The asteroid 2011 AG5, which was discovered in January 2011, will fly safely past the Earth and not impact us in 2040, a new study has claimed.
Observations to date indicate there is a slight chance that AG5 could impact Earth in 2040.
Attendees expressed confidence that in the next four years, analysis of space and ground-based observations will show the likelihood of 2011 AG5 missing Earth to be greater than 99 percent.
Measuring approximately 460 feet (140 meters) in size, the space rock was discovered by the NASA supported Catalina Sky Survey operated by the University of Arizona in Tucson.
Several observatories monitored 2011 AG5 for nine months before it moved too far away and grew too faint to see.
“While there is general consensus there is only a very small chance that we could be dealing with a real impact scenario for this object, we will still be watchful and ready to take further action if additional observations indicate it is warranted,” Lindley Johnson, program executive for the Near-Earth Object (NEO) Observation Program at NASA Headquarters in Washington, said.
Several years ago another asteroid, named Apophis, was thought to pose a similar impact threat in 2036. Additional observations taken from 2005 through 2008 enabled NASA scientists to refine their understanding of the asteroid’s path, which showed a significantly reduced likelihood of a hazardous encounter.
“Any time we’re able to observe an asteroid and obtain new location data, we’re able to refine our calculations of the asteroid’s future path,” Don Yeomans, manager of NASA’s NEO Program Office at the Jet Propulsion Laboratory in Pasadena, Calif, said.

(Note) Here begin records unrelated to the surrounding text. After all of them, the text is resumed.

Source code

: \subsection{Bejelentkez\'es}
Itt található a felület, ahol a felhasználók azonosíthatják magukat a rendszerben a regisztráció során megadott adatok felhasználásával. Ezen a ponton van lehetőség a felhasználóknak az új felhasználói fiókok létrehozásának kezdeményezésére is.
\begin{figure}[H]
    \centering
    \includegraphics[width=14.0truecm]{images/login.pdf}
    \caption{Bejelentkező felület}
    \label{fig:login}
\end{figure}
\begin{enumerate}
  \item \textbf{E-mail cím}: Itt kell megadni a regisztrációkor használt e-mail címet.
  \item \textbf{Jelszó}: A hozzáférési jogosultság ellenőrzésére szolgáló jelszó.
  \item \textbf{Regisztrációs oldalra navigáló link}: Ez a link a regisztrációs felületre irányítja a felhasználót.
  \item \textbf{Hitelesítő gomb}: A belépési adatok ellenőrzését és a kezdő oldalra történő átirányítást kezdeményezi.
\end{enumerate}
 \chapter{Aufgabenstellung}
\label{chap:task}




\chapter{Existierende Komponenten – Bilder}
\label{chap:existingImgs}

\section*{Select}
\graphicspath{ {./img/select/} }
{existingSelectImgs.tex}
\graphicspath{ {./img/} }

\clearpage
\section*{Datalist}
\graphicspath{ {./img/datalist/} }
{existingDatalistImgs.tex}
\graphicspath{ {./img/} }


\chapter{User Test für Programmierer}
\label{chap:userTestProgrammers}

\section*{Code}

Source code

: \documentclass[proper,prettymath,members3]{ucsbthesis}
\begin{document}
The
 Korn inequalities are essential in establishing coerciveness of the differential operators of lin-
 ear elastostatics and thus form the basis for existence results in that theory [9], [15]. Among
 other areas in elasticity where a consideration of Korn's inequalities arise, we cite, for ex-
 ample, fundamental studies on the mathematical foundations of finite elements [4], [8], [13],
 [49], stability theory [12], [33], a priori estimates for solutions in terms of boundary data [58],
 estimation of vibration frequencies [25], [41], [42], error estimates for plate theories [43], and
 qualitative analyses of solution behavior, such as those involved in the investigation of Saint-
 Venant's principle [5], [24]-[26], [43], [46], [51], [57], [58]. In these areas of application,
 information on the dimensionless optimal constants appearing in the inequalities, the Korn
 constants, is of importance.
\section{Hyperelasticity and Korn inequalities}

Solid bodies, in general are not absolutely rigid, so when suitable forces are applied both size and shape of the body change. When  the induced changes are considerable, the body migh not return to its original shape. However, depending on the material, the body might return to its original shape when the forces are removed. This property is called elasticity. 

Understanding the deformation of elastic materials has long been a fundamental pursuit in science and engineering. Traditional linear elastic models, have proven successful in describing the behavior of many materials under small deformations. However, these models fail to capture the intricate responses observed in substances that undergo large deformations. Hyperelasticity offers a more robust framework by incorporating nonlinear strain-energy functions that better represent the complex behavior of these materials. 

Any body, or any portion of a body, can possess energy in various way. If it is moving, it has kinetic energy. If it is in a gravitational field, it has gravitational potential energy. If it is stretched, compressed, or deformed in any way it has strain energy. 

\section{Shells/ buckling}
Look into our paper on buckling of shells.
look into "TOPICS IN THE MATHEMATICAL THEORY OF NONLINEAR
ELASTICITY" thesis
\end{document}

“When few observations exist, our initial orbit calculation will include a wider swath to account for uncertainties. With more data points, the knowledge of the potential positions of the asteroid improves and the swath becomes smaller -- typically eliminating the risk of an impact,” he said.
Observations of 2011 AG5 have been limited to date because of its present location beyond the orbit of Mars and in the daytime sky on the other side of the Sun.
In fall 2013, conditions will improve to allow space- and ground-based telescopes to better track the asteroid’s path.
At that time, 2011 AG5 will be 91 million miles (147 million kilometers) from Earth but favorably located for observations in the late evening sky.
The level of hazard will gain even more clarity in 2023, when the asteroid is approximately 1.1 million miles (1.8 million kilometers) from Earth.
If 2011 AG5 passes through a 227-mile-wide (365- kilometer) region in space called a keyhole in early February 2023, Earth’s gravitational pull could influence the object’s orbital path just enough to bring it back for an impact on February 5, 2040. If the asteroid misses the keyhole, an impact in 2040 will not occur.
“Given our current understanding of this asteroid’s orbit, there is only a very remote chance of this keyhole passage even occurring,” Johnson said.
Although scientists widely expect it to be a safe flyby, they acknowledge the slight chance that computed odds could rise as a result of observations to be taken from 2013 to 2016.
According to experts, even if the odds do increase, there is still ample time to plan and carry out at least one of several viable missions to change the asteroid’s course.
The findings of the study were reported at a May 29 workshop at NASA’s Goddard Space Flight Center in Greenbelt, Md.